In this role, you will be responsible for understanding how data must be structured, and creating the scripts to extract, load and transform it. You will also be responsible for extending and optimizing our data pipeline architecture, as well as optimizing the data flow. As such, you take ownership and pride in your work: from the first line of code to the writing of tests and monitoring solutions.
Within Katana we mainly use the following technologies and frameworks:
- Apache Beam
- GitLab CI
- Google Cloud Platform (GKE, Dataflow, Pub/Sub, BigQuery)
- Kubernetes / Docker
Do you recognize yourself in this profile?

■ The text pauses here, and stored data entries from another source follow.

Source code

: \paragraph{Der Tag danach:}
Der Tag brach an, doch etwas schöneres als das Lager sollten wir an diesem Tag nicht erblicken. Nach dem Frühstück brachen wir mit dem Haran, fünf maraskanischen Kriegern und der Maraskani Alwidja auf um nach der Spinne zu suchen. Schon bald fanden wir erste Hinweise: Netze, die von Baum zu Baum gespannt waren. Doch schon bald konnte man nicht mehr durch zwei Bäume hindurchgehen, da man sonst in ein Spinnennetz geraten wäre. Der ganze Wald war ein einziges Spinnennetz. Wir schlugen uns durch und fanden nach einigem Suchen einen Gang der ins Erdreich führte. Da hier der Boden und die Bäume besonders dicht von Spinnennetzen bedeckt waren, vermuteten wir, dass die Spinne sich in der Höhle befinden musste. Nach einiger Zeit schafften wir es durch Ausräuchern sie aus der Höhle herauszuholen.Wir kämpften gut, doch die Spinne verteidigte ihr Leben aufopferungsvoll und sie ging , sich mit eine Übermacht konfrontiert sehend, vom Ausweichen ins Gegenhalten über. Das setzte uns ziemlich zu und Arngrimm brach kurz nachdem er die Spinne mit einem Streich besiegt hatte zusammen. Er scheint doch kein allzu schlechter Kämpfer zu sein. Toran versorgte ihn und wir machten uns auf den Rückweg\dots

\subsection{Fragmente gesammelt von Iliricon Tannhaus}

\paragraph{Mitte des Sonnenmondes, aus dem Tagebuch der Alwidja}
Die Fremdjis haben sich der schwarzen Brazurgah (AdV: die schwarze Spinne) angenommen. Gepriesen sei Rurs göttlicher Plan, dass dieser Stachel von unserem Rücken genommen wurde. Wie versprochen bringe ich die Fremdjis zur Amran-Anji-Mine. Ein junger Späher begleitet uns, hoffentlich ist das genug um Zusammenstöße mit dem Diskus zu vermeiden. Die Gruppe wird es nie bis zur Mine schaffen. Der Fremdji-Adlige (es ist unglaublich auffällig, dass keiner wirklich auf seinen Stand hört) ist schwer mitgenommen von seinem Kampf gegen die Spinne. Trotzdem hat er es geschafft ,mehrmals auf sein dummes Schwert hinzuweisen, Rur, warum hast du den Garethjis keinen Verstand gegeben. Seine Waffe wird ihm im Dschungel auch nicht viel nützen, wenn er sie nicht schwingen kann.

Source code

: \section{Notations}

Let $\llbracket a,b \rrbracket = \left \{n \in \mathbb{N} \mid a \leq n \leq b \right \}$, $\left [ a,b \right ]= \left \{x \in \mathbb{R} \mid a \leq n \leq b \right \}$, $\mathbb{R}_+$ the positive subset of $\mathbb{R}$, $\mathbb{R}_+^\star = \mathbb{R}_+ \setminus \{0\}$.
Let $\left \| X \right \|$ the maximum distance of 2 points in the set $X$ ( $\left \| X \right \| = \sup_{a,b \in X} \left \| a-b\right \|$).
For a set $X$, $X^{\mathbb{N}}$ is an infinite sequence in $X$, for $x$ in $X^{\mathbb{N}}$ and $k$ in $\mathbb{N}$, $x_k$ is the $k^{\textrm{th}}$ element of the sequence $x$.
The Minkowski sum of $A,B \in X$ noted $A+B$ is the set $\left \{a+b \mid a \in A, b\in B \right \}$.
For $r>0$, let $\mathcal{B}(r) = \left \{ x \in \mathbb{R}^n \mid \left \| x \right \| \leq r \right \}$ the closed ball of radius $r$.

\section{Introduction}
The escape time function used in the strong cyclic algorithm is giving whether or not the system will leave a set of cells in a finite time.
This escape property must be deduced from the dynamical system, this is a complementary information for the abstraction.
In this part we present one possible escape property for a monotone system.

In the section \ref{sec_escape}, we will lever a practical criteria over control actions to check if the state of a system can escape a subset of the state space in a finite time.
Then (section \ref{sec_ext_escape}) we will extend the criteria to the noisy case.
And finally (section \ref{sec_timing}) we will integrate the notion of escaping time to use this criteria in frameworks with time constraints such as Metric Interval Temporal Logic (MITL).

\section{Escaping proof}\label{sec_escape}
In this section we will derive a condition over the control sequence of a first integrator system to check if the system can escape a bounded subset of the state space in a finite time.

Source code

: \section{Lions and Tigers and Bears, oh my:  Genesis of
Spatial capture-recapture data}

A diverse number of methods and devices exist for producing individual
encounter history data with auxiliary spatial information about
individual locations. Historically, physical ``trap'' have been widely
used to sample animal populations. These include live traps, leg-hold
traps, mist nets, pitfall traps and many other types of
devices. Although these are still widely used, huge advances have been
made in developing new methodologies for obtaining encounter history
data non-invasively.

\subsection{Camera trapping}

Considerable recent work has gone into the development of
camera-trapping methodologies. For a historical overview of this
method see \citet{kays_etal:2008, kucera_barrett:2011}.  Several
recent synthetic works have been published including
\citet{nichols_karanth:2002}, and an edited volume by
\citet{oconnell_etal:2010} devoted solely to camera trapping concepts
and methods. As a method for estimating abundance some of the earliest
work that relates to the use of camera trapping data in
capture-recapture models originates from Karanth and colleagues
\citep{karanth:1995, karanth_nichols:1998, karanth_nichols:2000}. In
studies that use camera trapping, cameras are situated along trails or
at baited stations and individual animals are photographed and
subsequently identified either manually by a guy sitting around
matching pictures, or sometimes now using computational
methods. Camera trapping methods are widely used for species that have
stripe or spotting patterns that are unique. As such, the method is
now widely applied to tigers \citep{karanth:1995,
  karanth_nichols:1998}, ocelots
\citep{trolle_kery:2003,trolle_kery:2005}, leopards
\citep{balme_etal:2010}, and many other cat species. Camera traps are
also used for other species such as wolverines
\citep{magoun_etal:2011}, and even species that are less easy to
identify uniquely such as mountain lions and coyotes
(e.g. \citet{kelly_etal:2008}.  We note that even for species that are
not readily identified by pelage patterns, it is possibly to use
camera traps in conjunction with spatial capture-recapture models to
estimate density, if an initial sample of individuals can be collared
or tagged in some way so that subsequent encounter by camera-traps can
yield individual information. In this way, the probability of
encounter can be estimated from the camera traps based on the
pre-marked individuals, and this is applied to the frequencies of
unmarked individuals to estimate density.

- Bachelor’s Degree in Software Engineering / AI / Computer Science;
- Strong programming skills in Python with Apache Beam
- Background and interest in statistical analysis
- Proven proficiency in cloud technologies. Experience with Google Cloud Platform is a strong plus;
- A DevOps mindset. You take ownership from the first line of code to monitoring in production;
- You have a learning attitude. Not only to master new technologies and programming languages, but also on the interpersonal level. You are proven to be able to ask and give feedback;
- You feel at home in a high-performing team and you make the other team members feel at home as well. You have the independence to speak up when needed;
- Solid understanding GIT, CI/CD;
- Strong problem-solving skills;
- Fluent in written and spoken English;
Nice to have:
- Experience with Machine Learning pipelines (preferred experience with real implementations), or at least strong affinity with it;
- Knowledge of Machine learning Experience with container-based development and Kubernetes;
- Good understanding of big data technologies like Hadoop, Spark;
- Good understanding of streaming technologies like Google Pub/Sub and Apache Beam;
- Good understanding of databases, both RDBMS (PostgreSQL) and non-SQL databases (e.g., BoltDB);
- Good understanding of engineering tools like Docker and Kubernetes;
- Experience in building 0-downtime applications/components;
- Good understanding of automated testing frameworks;
What do we offer?
Working at Katana means working in a dynamic and international setting. The individual development of our employees is very important and that is why we offer excellent courses and programs. If you become a member of our team, you will join a prestigious, no-nonsense, and high-output data-science & engineering team. Diva behavior is not tolerated, neither is underperformance. We only hire people with exceptional talents and capabilities! You will work on the most innovative projects within Katana. In addition, we offer:
- A remote position
- Travel to meet team members every 4-6 weeks.
- Working with highly skilled people
- Working in a startup environment
- A relaxed and energetic team
- An International atmosphere
- A full-time position (40 hour week)
- Great training and education opportunities
- Developing a cloud-native application